> **Your task**
Go through the listing below and output exactly the line with "- デバイスがない場合", the line with "- 画像が正しく生成されるか", and each line between; omit the rest.

> **Given records**

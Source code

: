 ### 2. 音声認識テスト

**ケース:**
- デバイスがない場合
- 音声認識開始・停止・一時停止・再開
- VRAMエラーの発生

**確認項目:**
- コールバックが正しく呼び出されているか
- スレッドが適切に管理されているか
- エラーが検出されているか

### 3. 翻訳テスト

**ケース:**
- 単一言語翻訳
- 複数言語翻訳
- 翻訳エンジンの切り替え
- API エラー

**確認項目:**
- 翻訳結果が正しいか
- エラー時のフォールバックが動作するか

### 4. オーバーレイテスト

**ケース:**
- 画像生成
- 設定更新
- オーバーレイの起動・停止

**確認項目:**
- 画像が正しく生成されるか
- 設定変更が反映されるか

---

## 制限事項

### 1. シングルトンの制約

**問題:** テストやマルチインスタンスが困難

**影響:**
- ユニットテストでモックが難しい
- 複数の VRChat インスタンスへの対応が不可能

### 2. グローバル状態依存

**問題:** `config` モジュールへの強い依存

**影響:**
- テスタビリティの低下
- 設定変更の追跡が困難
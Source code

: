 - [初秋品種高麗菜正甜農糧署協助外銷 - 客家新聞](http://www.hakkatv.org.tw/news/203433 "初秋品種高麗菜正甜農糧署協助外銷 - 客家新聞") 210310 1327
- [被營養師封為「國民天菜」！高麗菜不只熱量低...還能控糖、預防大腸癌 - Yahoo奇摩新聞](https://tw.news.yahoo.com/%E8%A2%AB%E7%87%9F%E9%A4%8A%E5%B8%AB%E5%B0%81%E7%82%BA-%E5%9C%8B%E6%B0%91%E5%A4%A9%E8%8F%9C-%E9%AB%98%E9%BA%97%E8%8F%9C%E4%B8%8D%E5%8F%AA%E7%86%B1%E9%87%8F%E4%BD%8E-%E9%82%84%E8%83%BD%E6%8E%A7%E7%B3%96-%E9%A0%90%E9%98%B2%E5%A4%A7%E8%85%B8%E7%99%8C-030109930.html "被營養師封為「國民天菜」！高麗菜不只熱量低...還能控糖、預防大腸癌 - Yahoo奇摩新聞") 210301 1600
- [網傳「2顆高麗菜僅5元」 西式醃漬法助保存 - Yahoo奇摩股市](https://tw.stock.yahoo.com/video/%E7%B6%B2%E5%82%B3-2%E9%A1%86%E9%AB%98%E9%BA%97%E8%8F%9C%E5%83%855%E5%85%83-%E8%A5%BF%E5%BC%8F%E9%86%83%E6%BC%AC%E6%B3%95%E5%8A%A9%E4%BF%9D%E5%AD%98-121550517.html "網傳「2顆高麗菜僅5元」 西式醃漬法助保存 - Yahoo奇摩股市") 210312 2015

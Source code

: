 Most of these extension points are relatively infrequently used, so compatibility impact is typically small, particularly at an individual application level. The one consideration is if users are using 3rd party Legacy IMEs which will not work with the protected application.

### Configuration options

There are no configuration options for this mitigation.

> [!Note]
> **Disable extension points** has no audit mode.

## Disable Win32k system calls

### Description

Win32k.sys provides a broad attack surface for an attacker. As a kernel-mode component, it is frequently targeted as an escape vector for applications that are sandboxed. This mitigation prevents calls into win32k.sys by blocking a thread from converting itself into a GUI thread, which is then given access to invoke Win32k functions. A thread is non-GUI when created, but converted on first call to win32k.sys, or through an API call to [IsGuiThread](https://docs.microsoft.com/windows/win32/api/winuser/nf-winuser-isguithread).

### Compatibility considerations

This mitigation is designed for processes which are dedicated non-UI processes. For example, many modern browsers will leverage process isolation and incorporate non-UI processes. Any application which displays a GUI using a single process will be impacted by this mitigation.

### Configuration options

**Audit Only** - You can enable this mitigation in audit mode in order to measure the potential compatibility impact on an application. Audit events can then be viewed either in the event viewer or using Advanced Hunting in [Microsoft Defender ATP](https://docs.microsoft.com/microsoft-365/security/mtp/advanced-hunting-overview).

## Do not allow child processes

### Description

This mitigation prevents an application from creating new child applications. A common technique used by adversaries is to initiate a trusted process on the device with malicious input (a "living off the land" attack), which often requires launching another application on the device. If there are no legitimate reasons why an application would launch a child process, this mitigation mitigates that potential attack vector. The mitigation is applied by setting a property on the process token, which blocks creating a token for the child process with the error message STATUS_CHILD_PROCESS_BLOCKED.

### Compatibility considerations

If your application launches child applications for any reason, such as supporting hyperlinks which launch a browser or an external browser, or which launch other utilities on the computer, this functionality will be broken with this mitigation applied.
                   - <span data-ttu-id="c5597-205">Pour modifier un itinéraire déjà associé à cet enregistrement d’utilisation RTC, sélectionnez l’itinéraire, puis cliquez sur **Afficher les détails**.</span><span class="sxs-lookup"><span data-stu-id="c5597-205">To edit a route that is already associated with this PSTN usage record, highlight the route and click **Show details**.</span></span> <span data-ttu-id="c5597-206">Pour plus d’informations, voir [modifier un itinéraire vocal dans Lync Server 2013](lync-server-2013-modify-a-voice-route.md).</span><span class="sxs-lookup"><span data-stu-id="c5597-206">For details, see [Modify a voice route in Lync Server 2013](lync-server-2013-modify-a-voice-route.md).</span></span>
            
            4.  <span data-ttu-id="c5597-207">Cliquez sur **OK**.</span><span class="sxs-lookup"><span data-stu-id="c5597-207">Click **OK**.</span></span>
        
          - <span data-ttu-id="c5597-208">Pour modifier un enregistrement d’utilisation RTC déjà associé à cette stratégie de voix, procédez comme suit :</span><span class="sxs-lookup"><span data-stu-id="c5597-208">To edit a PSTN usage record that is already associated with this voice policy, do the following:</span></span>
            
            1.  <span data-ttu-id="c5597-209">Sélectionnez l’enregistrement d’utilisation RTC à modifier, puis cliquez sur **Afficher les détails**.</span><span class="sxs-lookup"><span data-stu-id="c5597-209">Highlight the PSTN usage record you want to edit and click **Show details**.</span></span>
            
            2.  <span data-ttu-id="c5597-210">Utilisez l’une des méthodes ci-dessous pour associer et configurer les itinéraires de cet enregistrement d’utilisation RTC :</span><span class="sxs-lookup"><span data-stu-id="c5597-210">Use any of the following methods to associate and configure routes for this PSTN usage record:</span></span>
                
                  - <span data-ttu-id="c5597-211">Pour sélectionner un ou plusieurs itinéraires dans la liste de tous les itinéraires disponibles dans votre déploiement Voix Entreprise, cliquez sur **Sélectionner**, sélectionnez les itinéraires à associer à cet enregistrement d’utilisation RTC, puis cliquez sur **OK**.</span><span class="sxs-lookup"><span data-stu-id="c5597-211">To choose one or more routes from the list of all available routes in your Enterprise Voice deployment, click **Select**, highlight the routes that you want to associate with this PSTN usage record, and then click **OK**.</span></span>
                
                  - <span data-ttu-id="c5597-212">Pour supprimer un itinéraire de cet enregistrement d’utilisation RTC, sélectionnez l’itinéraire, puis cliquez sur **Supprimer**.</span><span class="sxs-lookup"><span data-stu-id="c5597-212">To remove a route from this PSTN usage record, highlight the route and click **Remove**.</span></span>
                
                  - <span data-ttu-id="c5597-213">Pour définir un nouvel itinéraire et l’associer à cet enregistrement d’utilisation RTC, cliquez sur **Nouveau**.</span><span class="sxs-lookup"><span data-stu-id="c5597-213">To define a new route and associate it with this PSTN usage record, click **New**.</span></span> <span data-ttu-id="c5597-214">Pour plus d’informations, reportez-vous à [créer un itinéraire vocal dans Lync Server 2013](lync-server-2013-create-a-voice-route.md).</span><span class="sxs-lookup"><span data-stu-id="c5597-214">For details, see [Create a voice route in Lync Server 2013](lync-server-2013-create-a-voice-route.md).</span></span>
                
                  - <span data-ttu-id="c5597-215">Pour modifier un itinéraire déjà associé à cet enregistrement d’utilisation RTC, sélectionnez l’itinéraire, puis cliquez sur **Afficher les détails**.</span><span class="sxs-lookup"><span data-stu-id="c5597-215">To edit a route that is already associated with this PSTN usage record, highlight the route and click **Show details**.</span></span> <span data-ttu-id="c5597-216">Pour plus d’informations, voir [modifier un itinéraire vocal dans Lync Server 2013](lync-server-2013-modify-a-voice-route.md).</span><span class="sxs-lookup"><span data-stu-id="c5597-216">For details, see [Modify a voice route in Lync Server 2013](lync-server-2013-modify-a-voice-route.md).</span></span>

> **Exercise solution**
- デバイスがない場合
- 音声認識開始・停止・一時停止・再開
- VRAMエラーの発生

**確認項目:**
- コールバックが正しく呼び出されているか
- スレッドが適切に管理されているか
- エラーが検出されているか

### 3. 翻訳テスト

**ケース:**
- 単一言語翻訳
- 複数言語翻訳
- 翻訳エンジンの切り替え
- API エラー

**確認項目:**
- 翻訳結果が正しいか
- エラー時のフォールバックが動作するか

### 4. オーバーレイテスト

**ケース:**
- 画像生成
- 設定更新
- オーバーレイの起動・停止

**確認項目:**
- 画像が正しく生成されるか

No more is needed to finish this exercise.